Three quarters of the EU’s greenhouse gas emissions are due to energy, which includes electricity production, heat and transport.
Accelerating the deployment of renewable energies is essential to drastically reduce emissions from the electricity sector and achieve the EU’s 2050 climate neutrality target.
It is also a way for EU countries to be less dependent on energy imports and less vulnerable to disruptions that can affect prices.
In parallel, the EU is working on energy saving measures.
Increase in EU targets for the use of renewable energy sources
More than 20% of the energy consumed in the EU comes from renewable sources, which is more than twice as much as in 2004. The possibility of increasing the EU’s 32% target for 2030, as well as targets for buildings, heating and cooling and industry, is currently under review. In September 2022, the Parliament demanded raising the renewable energy target for 2030 to 45%.
In a context marked by Russian aggression in Ukraine and the EU’s dependence on Russian fossil fuels,the Parliament plans to vote in December on additional measures to accelerate the share of renewables in the bloc well before 2030. These include:
- reduce bureaucracy and time for the granting of permits for renewables projects and repowering of plants and new facilities
- progressive reduction of fuels derived from primary woody biomass
- accelerated deployment of solar power equipment on man-made structures
- deployment of a large number of new heat pumps by 2030 to reduce gas use in the heating sector
Commitment to renewable hydrogen
By using hydrogen to produce energy, no greenhouse gases are emitted. Hydrogen would therefore allow decarbonization of energy-intensive industrial sectors. It is estimated that clean hydrogen could account for 20-50% of energy demand in transport and 5-20% in industry in the EU by 2050.
To be sustainable, hydrogen must be produced from electricity from renewable sources. MEPs insist on the importance of uniform terminology across the EU to make a clear distinction between renewable and low-carbon hydrogen. In addition, they want to phase out fossil hydrogen.
In their update of the renewables rules, MEPs advocate an increase in hydrogen along with a simpler system for guaranteeing its origin.
Enhancing marine renewable energy
Wind is currently the only marine renewable source being used on a commercial scale, but the EU is looking for other ways to harness its potential, including floating solar power, wave and tidal energy and the use of algae to produce biofuels.
The Commission proposed a European strategy to greatly increase electricity production from offshore renewables. The currently installed wind power capacity of 12 GW could reach 300 GW by 2050. The Parliament will set its position on the strategy in this legislature.
Opting for alternative fuels
Road transport accounts for about one-fifth of the EU’s carbon emissions. The Union’s objective is to replace fossil fuels with renewable and low-carbon fuels.
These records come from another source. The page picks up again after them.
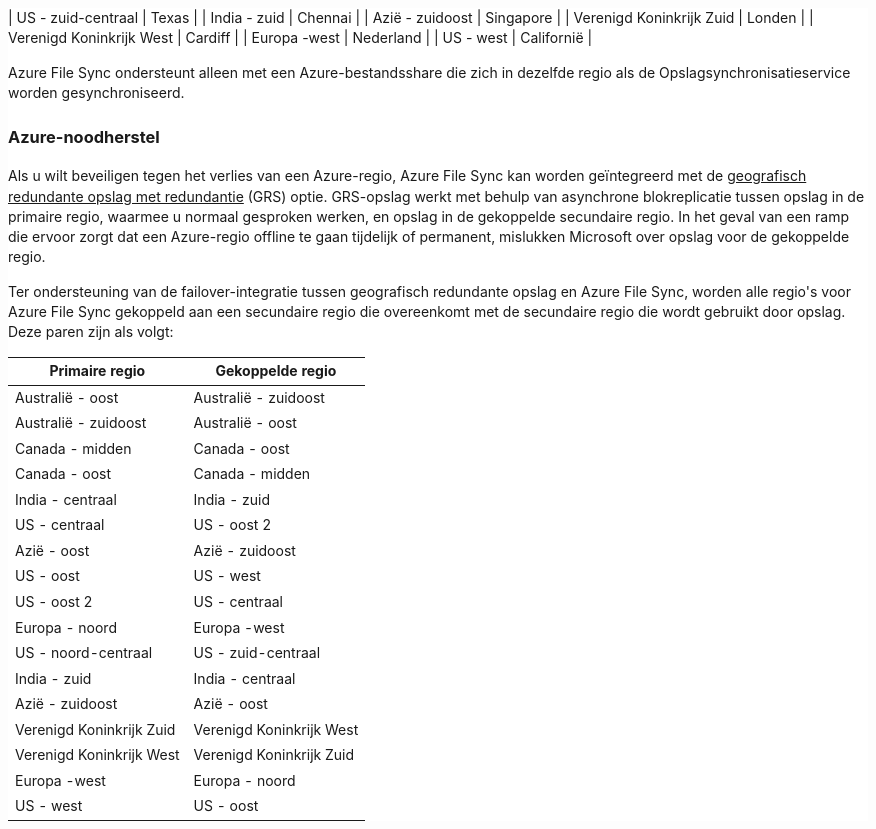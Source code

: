 | US - zuid-centraal | Texas |
| India - zuid | Chennai |
| Azië - zuidoost | Singapore |
| Verenigd Koninkrijk Zuid | Londen |
| Verenigd Koninkrijk West | Cardiff |
| Europa -west | Nederland |
| US - west | Californië |

Azure File Sync ondersteunt alleen met een Azure-bestandsshare die zich in dezelfde regio als de Opslagsynchronisatieservice worden gesynchroniseerd.

### <a name="azure-disaster-recovery"></a>Azure-noodherstel
Als u wilt beveiligen tegen het verlies van een Azure-regio, Azure File Sync kan worden geïntegreerd met de [geografisch redundante opslag met redundantie](../common/storage-redundancy-grs.md?toc=%2fazure%2fstorage%2ffiles%2ftoc.json) (GRS) optie. GRS-opslag werkt met behulp van asynchrone blokreplicatie tussen opslag in de primaire regio, waarmee u normaal gesproken werken, en opslag in de gekoppelde secundaire regio. In het geval van een ramp die ervoor zorgt dat een Azure-regio offline te gaan tijdelijk of permanent, mislukken Microsoft over opslag voor de gekoppelde regio. 

Ter ondersteuning van de failover-integratie tussen geografisch redundante opslag en Azure File Sync, worden alle regio's voor Azure File Sync gekoppeld aan een secundaire regio die overeenkomt met de secundaire regio die wordt gebruikt door opslag. Deze paren zijn als volgt:

| Primaire regio      | Gekoppelde regio      |
|---------------------|--------------------|
| Australië - oost      | Australië - zuidoost |
| Australië - zuidoost | Australië - oost     |
| Canada - midden      | Canada - oost        |
| Canada - oost         | Canada - midden     |
| India - centraal       | India - zuid        |
| US - centraal          | US - oost 2          |
| Azië - oost           | Azië - zuidoost     |
| US - oost             | US - west            |
| US - oost 2           | US - centraal         |
| Europa - noord        | Europa -west        |
| US - noord-centraal    | US - zuid-centraal   |
| India - zuid         | India - centraal      |
| Azië - zuidoost      | Azië - oost          |
| Verenigd Koninkrijk Zuid            | Verenigd Koninkrijk West            |
| Verenigd Koninkrijk West             | Verenigd Koninkrijk Zuid           |
| Europa -west         | Europa - noord       |
| US - west             | US - oost            |
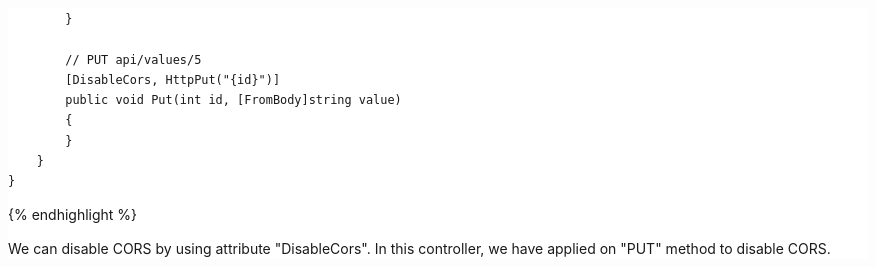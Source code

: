             }

            // PUT api/values/5
            [DisableCors, HttpPut("{id}")]
            public void Put(int id, [FromBody]string value)
            {
            }
        }
    }

{% endhighlight %}

We can disable CORS by using attribute "DisableCors". In this controller, we have applied on "PUT" method to disable CORS.
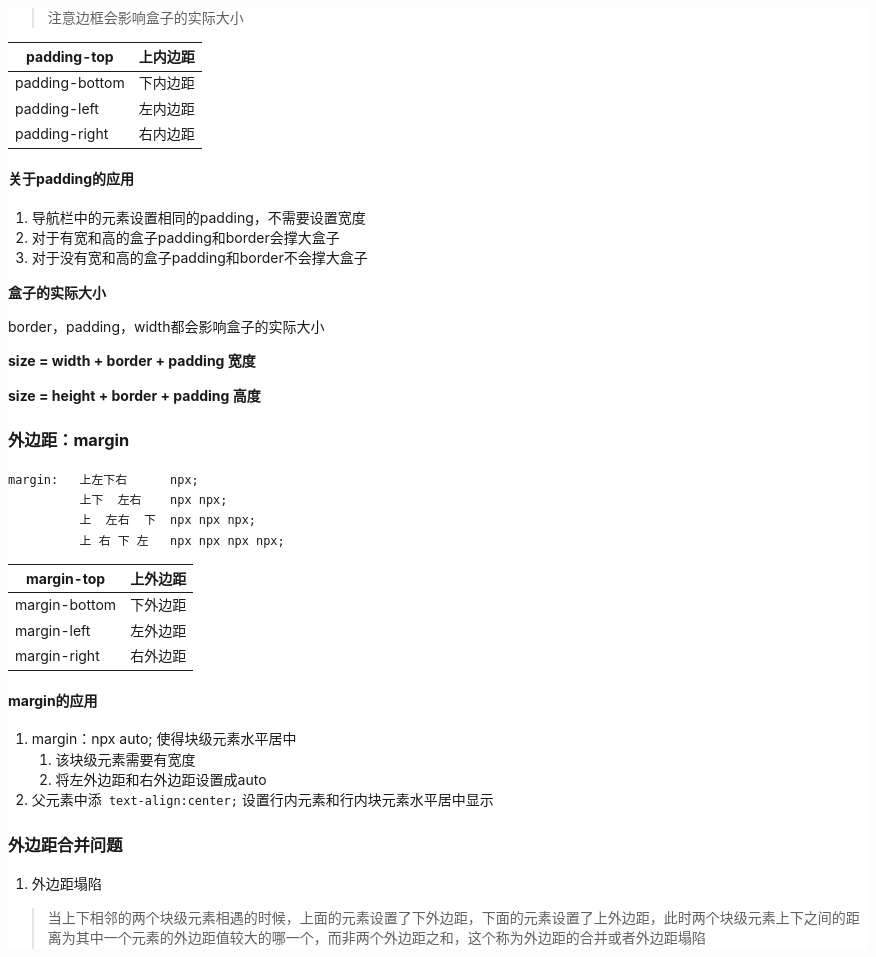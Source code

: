 > 注意边框会影响盒子的实际大小

| padding-top    | 上内边距 |
| -------------- | -------- |
| padding-bottom | 下内边距 |
| padding-left   | 左内边距 |
| padding-right  | 右内边距 |

#### 关于padding的应用

1. 导航栏中的元素设置相同的padding，不需要设置宽度
2. 对于有宽和高的盒子padding和border会撑大盒子
3. 对于没有宽和高的盒子padding和border不会撑大盒子

**盒子的实际大小**

border，padding，width都会影响盒子的实际大小

**size = width + border + padding	宽度**

**size = height + border + padding	高度**



###  外边距：margin

```html
margin:   上左下右		npx;
		  上下  左右	npx npx;
		  上  左右  下	npx npx npx;
		  上 右 下 左   npx npx npx npx;
```

| margin-top    | 上外边距 |
| ------------- | -------- |
| margin-bottom | 下外边距 |
| margin-left   | 左外边距 |
| margin-right  | 右外边距 |

#### margin的应用

1. margin：npx auto; 使得块级元素水平居中
   1. 该块级元素需要有宽度
   2. 将左外边距和右外边距设置成auto
2. 父元素中添``` text-align:center;``` 设置行内元素和行内块元素水平居中显示

### 外边距合并问题

1. 外边距塌陷

> 当上下相邻的两个块级元素相遇的时候，上面的元素设置了下外边距，下面的元素设置了上外边距，此时两个块级元素上下之间的距离为其中一个元素的外边距值较大的哪一个，而非两个外边距之和，这个称为外边距的合并或者外边距塌陷

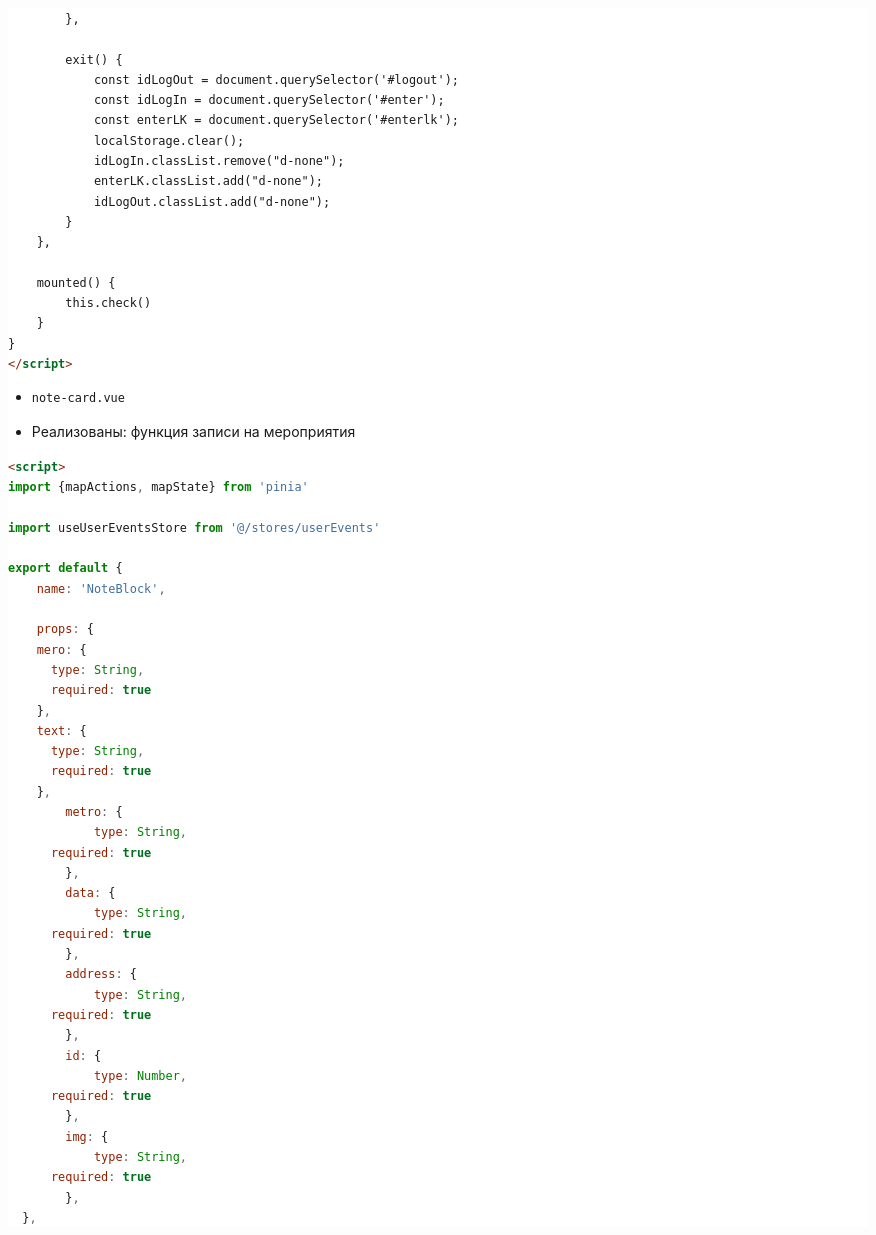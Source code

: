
 ```html
		},

		exit() {
			const idLogOut = document.querySelector('#logout');
			const idLogIn = document.querySelector('#enter');
			const enterLK = document.querySelector('#enterlk');
			localStorage.clear();
			idLogIn.classList.remove("d-none");
			enterLK.classList.add("d-none");
			idLogOut.classList.add("d-none");
		}
	},

	mounted() {
		this.check()
	}
}
</script>
```

* `note-card.vue`

* Реализованы: функция записи на мероприятия

```html
<script>
import {mapActions, mapState} from 'pinia'

import useUserEventsStore from '@/stores/userEvents'

export default {
	name: 'NoteBlock',

	props: {
    mero: {
      type: String,
      required: true
    },
    text: {
      type: String,
      required: true
    },
		metro: {
			type: String,
      required: true
		},
		data: {
			type: String,
      required: true
		},
		address: {
			type: String,
      required: true
		},
		id: {
			type: Number,
      required: true
		},
		img: {
			type: String,
      required: true
		},
  },

```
Renewable fuels include biomass and biofuels, synthetic fuels and paraffinic fuels, including ammonia, produced from renewable energies.
El cambio a los vehículos de cero emisiones debe ir acompañado de una amplia infraestructura de estaciones de recarga y repostaje.
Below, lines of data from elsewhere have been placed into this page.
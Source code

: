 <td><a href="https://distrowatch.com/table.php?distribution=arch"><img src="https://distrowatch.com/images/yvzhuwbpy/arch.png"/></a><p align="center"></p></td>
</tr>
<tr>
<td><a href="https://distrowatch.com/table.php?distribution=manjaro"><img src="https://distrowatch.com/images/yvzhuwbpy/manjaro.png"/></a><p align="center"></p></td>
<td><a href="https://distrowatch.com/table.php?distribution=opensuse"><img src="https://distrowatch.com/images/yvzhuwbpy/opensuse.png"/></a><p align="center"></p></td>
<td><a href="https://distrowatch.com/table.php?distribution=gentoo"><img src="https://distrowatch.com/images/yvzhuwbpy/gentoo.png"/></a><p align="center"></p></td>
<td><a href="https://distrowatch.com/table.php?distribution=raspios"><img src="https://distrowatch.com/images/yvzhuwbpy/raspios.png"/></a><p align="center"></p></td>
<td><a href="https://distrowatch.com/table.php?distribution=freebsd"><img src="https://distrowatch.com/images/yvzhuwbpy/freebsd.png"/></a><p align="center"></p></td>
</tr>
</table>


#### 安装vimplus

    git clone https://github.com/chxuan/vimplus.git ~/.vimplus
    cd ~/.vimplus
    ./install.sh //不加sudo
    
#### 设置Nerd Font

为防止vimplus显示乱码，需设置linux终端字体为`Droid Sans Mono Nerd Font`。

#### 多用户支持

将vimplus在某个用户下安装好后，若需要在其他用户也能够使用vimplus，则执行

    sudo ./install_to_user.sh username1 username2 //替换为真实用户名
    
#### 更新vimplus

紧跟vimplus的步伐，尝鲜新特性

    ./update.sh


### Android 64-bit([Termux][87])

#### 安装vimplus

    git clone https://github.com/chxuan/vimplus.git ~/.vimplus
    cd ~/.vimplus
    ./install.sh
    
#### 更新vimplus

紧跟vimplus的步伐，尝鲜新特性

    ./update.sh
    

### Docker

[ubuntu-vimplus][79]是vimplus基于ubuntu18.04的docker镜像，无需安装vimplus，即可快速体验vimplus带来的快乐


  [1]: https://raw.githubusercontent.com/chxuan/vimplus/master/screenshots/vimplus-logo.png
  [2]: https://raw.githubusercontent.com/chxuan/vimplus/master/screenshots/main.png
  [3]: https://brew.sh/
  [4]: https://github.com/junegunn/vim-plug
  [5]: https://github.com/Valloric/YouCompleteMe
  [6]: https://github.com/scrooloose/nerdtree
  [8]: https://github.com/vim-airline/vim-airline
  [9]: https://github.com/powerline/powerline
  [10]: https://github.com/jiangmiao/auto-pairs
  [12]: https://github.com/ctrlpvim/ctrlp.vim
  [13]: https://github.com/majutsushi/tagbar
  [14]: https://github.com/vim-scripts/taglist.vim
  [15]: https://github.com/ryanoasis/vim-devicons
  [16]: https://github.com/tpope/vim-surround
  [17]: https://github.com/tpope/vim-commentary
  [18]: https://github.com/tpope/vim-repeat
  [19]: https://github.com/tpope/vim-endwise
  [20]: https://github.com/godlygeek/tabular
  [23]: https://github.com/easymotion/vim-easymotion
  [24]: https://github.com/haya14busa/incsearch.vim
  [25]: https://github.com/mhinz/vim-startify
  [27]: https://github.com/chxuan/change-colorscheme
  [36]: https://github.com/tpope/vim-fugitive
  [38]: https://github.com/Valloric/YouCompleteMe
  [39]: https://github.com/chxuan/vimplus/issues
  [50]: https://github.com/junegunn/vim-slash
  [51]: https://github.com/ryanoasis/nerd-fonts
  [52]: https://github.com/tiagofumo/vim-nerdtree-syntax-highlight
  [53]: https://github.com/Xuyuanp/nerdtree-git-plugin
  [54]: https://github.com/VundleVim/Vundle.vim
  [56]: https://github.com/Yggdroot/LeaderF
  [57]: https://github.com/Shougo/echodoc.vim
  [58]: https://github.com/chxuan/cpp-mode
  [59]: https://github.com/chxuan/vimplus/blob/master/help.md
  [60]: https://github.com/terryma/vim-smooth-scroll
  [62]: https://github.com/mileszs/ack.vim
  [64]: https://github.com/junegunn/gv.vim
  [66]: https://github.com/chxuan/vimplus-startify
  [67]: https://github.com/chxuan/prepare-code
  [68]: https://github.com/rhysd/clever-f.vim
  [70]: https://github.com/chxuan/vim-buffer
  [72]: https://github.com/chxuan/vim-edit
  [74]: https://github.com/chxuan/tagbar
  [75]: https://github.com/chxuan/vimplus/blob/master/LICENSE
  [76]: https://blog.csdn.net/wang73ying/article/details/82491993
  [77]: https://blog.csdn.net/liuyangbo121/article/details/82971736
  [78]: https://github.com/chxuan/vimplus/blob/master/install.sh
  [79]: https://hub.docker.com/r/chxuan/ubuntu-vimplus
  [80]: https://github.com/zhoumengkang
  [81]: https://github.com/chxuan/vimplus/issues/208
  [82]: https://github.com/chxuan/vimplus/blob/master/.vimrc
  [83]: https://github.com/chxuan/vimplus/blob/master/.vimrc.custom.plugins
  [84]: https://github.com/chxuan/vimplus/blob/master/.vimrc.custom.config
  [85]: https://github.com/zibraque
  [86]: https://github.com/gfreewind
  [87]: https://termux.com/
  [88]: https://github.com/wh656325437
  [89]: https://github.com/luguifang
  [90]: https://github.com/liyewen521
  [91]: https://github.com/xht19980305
In October 2022, the Parliament adopted its position on rules on the infrastructure needed to make charging and refueling stations more accessible across Europe. MEPs want electric charging zones for cars at least once every 60 kilometers on major EU roads by 2026; and charging zones for trucks and buses once every 60 kilometers by 2026.
Financing sustainable energy infrastructures
The EU is revising the rules on financing cross-border energy infrastructure projects to bring them in line with climate objectives. It aims to phase out EU funding for natural gas projects and instead redirect funding to hydrogen infrastructure and carbon capture and storage. The rules came into force in June 2022.
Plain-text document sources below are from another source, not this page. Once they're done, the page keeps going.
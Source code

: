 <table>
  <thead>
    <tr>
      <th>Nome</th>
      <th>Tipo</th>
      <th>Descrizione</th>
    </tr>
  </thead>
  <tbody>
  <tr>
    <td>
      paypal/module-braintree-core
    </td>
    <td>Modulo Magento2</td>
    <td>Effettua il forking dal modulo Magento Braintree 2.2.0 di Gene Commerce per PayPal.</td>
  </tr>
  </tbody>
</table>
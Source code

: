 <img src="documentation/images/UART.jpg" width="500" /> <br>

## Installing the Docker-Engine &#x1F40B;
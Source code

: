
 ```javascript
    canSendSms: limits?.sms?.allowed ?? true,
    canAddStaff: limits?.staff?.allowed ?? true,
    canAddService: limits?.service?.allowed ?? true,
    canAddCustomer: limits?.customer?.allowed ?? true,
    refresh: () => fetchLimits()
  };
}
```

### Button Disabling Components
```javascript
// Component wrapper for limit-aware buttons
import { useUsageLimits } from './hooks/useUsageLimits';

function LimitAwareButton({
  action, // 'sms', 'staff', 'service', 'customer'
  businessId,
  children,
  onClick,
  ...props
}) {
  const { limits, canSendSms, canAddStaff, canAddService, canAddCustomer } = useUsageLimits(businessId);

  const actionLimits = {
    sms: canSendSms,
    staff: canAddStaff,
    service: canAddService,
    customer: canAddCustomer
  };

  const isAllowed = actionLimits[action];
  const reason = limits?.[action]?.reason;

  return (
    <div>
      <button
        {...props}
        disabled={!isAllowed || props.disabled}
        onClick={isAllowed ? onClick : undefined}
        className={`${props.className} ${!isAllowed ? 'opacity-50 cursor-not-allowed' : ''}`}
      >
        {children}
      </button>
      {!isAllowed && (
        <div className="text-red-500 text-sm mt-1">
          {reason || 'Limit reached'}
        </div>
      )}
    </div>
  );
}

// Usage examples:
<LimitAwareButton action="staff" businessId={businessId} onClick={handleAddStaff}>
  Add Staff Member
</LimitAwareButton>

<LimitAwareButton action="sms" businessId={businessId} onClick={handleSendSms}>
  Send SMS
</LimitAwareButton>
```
MEPs successfully advocated for more offshore renewable energy projects and facilitated their integration into EU grids. All new infrastructure projects must contribute to the EU’s 2030 and 2050 climate targets, effectively ending EU support for fossil fuel-based infrastructure.
Ensuring a just energy transition
To support vulnerable households and small businesses during the energy transition, the EU wants a Social Climate Fund, with an estimated budget of €16.4 billion until 2027, which could reach €72 billion by 2032.
The fund would include incentives for switching to renewables, as well as measures to reduce energy taxes and charges, incentives for renovating buildings, and for car sharing and developing a second-hand market for electric vehicles.
Parliament is currently negotiating the fund with EU governments.